As the implications of what the Doctor was saying dawned, Amy began to jump up and down. "Do you mean we could go to Wonderland? Or that I could meet Gene Hunt for real?"
"Ah, alas not that simple; never is, unfortunately." Amy's face fell. "Actual, proper, controlled travel between universes is impossible. Or at least it's meant to be... But yes, if someone found a way, it could be done."
Amy sat down on one of the soft chairs behind her and fell silent, her mind still processing what the Doctor had been saying. The Doctor remained silent for a minute or two, making vital 'adjustments' to the console or, more likely- procrastinating. Amy spun the Sonic between her fingers for a while before being struck by a thought.
"There's just one thing, Doctor."
"Oh yes?"
"If it's so easy for them to be on TV or the pages in a book in our universe, what's to say we're not part of something like that in someone else's?"
The Doctor, humbled at not having considered it from that perspective before, paused before remarking, "Mmm, of course it's conceivable, but not very likely - I think ours is the primary universe."
Amy, realising she'd struck a nerve, giggled and teased him in a way he'd come to love. "I see, Doctor." She swung playfully on the handrails as she approached him. "You just don't like the idea of not being at the centre of the universe!

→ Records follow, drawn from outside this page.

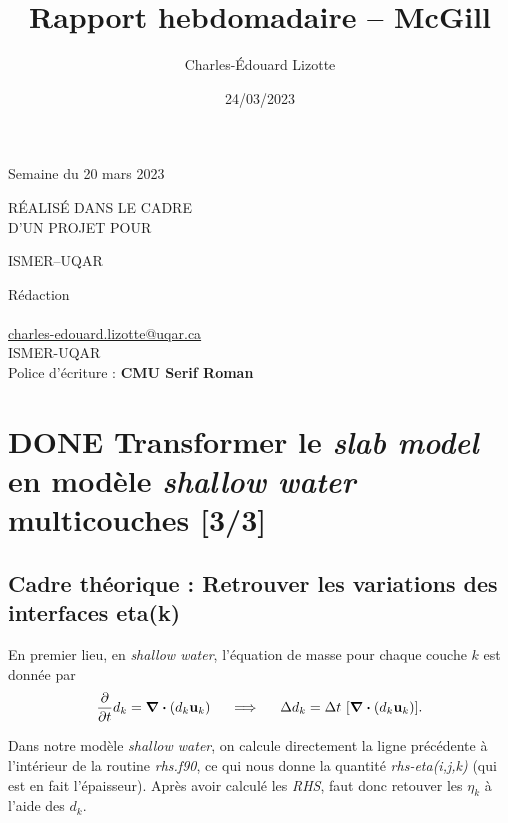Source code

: \documentclass[10pt]{article}
\author{Charles-Édouard Lizotte}
\date{24/03/2023}
\title{Rapport hebdomadaire -- McGill}
\makeatletter
\numberwithin{equation}{section}
\newcommand{\mytitlepage}{
\begin{titlepage}
\begin{center}
{\Huge \thesubtitle \par}
\vspace{2cm}
{\Huge \MakeUppercase{\thetitle} \par}
\vspace{2cm}
RÉALISÉ DANS LE CADRE\\ D'UN PROJET POUR \par
\vspace{2cm}
{\Huge ISMER--UQAR \par}
\vspace{2cm}
{\thedate}
\end{center}
\vfill
Rédaction \\
{\theauthor}\\
\url{charles-edouard.lizotte@uqar.ca}\\
ISMER-UQAR\\
Police d'écriture : \textbf{CMU Serif Roman}
\end{titlepage}
}
\newcommand{\thesubtitle}{Semaine du 20 mars 2023}
\makeatother
\begin{document}
\mytitlepage
\tableofcontents\newpage

\section{{\bfseries\sffamily DONE} Transformer le \emph{slab model} en modèle \emph{shallow water} multicouches [3/3]}
\label{sec:org95a1470}
\subsection{\textbf{Cadre théorique} : Retrouver les variations des interfaces eta(k)}
\label{sec:orgda0501e}
En premier lieu, en \emph{shallow water}, l'équation de masse pour chaque couche \(k\) est donnée par
\begin{equation}
\pdv{}{t} d_k = \divergence (d_k\vb{u}_k)
\hspace{0.5cm}\Longrightarrow\hspace{0.5cm}
\Delta d_k = \Delta t \ \qty[ \divergence (d_k \vb{u}_k)].
\end{equation}

Dans notre modèle \emph{shallow water}, on calcule directement la ligne précédente à l'intérieur de la routine \emph{rhs.f90}, ce qui nous donne la quantité \emph{rhs-eta(i,j,k)} (qui est en fait l'épaisseur).
Après avoir calculé les \emph{RHS}, faut donc retouver les \(\eta_k\) à l'aide des \(d_k\).
\end{document}

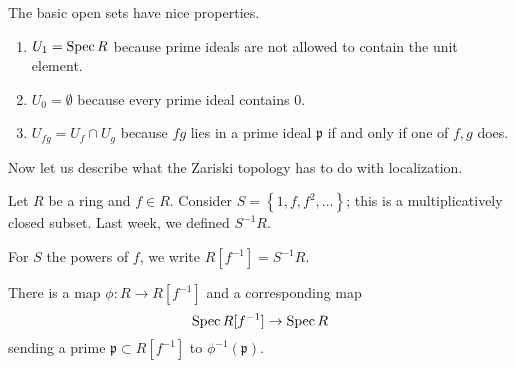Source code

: The basic open sets have nice properties.
\begin{enumerate}
\item $U_1 = \operatorname{Spec} R$ because prime ideals are not allowed to
contain the
unit element. 
\item $U_0 = \emptyset$ because every prime ideal contains $0$.
\item $U_{fg} = U_f \cap U_g$ because $fg$ lies in a prime ideal
$\mathfrak{p}$ if and only if one of $f,g$ does.
\end{enumerate}

Now let us describe what the Zariski topology has to do with
localization.

\begin{example} 
Let $R$ be a ring and $f \in R$. Consider $S = \left\{1, f, f^2,
\dots
\right\}$; this is a multiplicatively closed subset. Last week,
we defined
$S^{-1}R$.
\end{example}

\begin{definition} 
For $S$ the powers of $f$, we write $R[f^{-1}]=S^{-1}R$. 
\end{definition} 

There is  a map $\phi: R \to R[f^{-1}]$ and a corresponding map
\[ \operatorname{Spec} R[f^{-1}] \to \operatorname{Spec} R  \]
sending a prime $\mathfrak{p} \subset R[f^{-1}]$ to
$\phi^{-1}(\mathfrak{p})$.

Face it Doctor, a TV series about you would be perfect: 'The Mysterious Doctor With No Name', a time travelling adventurer saving the universe with the help of his glamorous sidekick."
"No, no, no, I can't be someone's creation, I'm far too imp- er - interesting," he replied hesitantly. Amy could barely contain her glee at flummoxing the Doctor for once. He went on, "And besides, like you just said, that would make you someone else's creation as well, which I doubt you'd be happy about."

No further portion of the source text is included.